> [Given information]:
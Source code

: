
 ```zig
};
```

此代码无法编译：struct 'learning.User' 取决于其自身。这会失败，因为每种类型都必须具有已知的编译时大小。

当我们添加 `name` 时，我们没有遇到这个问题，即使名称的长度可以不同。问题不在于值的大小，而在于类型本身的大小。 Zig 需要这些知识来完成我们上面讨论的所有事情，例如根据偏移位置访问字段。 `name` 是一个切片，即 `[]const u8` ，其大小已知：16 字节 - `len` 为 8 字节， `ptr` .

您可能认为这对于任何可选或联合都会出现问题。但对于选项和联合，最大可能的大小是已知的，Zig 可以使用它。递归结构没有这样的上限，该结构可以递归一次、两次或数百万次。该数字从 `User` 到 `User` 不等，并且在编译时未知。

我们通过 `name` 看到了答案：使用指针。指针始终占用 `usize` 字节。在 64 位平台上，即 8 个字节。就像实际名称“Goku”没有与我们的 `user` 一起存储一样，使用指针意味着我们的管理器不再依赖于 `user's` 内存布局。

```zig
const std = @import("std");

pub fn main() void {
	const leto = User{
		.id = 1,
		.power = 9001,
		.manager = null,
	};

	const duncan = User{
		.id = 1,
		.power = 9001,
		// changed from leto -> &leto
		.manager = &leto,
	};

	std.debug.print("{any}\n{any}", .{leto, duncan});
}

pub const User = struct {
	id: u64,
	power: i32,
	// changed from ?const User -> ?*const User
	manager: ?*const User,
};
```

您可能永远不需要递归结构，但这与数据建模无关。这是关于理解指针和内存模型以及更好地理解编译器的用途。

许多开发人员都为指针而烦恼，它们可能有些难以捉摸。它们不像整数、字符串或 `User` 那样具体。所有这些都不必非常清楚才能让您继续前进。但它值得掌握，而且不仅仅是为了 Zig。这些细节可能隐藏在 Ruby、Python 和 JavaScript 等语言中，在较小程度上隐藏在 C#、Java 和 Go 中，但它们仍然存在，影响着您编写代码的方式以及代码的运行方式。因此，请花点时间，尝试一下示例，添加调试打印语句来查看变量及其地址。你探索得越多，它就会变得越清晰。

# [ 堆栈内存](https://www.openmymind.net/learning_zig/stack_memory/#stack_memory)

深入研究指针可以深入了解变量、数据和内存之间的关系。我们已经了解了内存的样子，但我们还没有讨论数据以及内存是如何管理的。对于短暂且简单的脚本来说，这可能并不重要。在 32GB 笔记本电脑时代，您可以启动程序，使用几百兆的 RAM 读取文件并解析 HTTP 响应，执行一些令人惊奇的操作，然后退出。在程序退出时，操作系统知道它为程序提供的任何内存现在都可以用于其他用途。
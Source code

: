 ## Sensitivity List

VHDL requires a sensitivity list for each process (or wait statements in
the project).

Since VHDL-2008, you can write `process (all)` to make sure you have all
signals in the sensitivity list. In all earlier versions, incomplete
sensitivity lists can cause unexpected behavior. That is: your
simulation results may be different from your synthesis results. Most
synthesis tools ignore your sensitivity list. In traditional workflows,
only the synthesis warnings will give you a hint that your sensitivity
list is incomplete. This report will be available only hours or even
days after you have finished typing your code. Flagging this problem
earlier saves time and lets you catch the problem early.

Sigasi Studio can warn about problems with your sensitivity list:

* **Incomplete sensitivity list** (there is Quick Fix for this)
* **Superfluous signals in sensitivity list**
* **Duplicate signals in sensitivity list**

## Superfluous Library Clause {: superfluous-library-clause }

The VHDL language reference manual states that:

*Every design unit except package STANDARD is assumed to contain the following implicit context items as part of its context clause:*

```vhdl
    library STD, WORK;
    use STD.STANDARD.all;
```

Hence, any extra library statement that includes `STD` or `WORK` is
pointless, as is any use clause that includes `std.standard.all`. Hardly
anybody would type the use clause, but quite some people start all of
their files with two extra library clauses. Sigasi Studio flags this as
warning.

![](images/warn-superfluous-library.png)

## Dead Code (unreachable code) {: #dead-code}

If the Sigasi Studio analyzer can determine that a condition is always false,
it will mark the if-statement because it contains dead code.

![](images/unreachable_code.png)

> [Exercise description]: I would like you to output every record exactly as written.

> [Answer to this exercise]:
Source code

:
 ```zig
};
```

此代码无法编译：struct 'learning.User' 取决于其自身。这会失败，因为每种类型都必须具有已知的编译时大小。

当我们添加 `name` 时，我们没有遇到这个问题，即使名称的长度可以不同。问题不在于值的大小，而在于类型本身的大小。 Zig 需要这些知识来完成我们上面讨论的所有事情，例如根据偏移位置访问字段。 `name` 是一个切片，即 `[]const u8` ，其大小已知：16 字节 - `len` 为 8 字节， `ptr` .

您可能认为这对于任何可选或联合都会出现问题。但对于选项和联合，最大可能的大小是已知的，Zig 可以使用它。递归结构没有这样的上限，该结构可以递归一次、两次或数百万次。该数字从 `User` 到 `User` 不等，并且在编译时未知。

我们通过 `name` 看到了答案：使用指针。指针始终占用 `usize` 字节。在 64 位平台上，即 8 个字节。就像实际名称“Goku”没有与我们的 `user` 一起存储一样，使用指针意味着我们的管理器不再依赖于 `user's` 内存布局。

```zig
const std = @import("std");

pub fn main() void {
	const leto = User{
		.id = 1,
		.power = 9001,
		.manager = null,
	};

	const duncan = User{
		.id = 1,
		.power = 9001,
		// changed from leto -> &leto
		.manager = &leto,
	};

	std.debug.print("{any}\n{any}", .{leto, duncan});
}

pub const User = struct {
	id: u64,
	power: i32,
	// changed from ?const User -> ?*const User
	manager: ?*const User,
};
```

您可能永远不需要递归结构，但这与数据建模无关。这是关于理解指针和内存模型以及更好地理解编译器的用途。

许多开发人员都为指针而烦恼，它们可能有些难以捉摸。它们不像整数、字符串或 `User` 那样具体。所有这些都不必非常清楚才能让您继续前进。但它值得掌握，而且不仅仅是为了 Zig。这些细节可能隐藏在 Ruby、Python 和 JavaScript 等语言中，在较小程度上隐藏在 C#、Java 和 Go 中，但它们仍然存在，影响着您编写代码的方式以及代码的运行方式。因此，请花点时间，尝试一下示例，添加调试打印语句来查看变量及其地址。你探索得越多，它就会变得越清晰。

# [ 堆栈内存](https://www.openmymind.net/learning_zig/stack_memory/#stack_memory)

深入研究指针可以深入了解变量、数据和内存之间的关系。我们已经了解了内存的样子，但我们还没有讨论数据以及内存是如何管理的。对于短暂且简单的脚本来说，这可能并不重要。在 32GB 笔记本电脑时代，您可以启动程序，使用几百兆的 RAM 读取文件并解析 HTTP 响应，执行一些令人惊奇的操作，然后退出。在程序退出时，操作系统知道它为程序提供的任何内存现在都可以用于其他用途。
Source code

: ## Sensitivity List

VHDL requires a sensitivity list for each process (or wait statements in
the project).

Since VHDL-2008, you can write `process (all)` to make sure you have all
signals in the sensitivity list. In all earlier versions, incomplete
sensitivity lists can cause unexpected behavior. That is: your
simulation results may be different from your synthesis results. Most
synthesis tools ignore your sensitivity list. In traditional workflows,
only the synthesis warnings will give you a hint that your sensitivity
list is incomplete. This report will be available only hours or even
days after you have finished typing your code. Flagging this problem
earlier saves time and lets you catch the problem early.

Sigasi Studio can warn about problems with your sensitivity list:

* **Incomplete sensitivity list** (there is Quick Fix for this)
* **Superfluous signals in sensitivity list**
* **Duplicate signals in sensitivity list**

## Superfluous Library Clause {: superfluous-library-clause }

The VHDL language reference manual states that:

*Every design unit except package STANDARD is assumed to contain the following implicit context items as part of its context clause:*

```vhdl
    library STD, WORK;
    use STD.STANDARD.all;
```

Hence, any extra library statement that includes `STD` or `WORK` is
pointless, as is any use clause that includes `std.standard.all`. Hardly
anybody would type the use clause, but quite some people start all of
their files with two extra library clauses. Sigasi Studio flags this as
warning.

![](images/warn-superfluous-library.png)

## Dead Code (unreachable code) {: #dead-code}

If the Sigasi Studio analyzer can determine that a condition is always false,
it will mark the if-statement because it contains dead code.

![](images/unreachable_code.png)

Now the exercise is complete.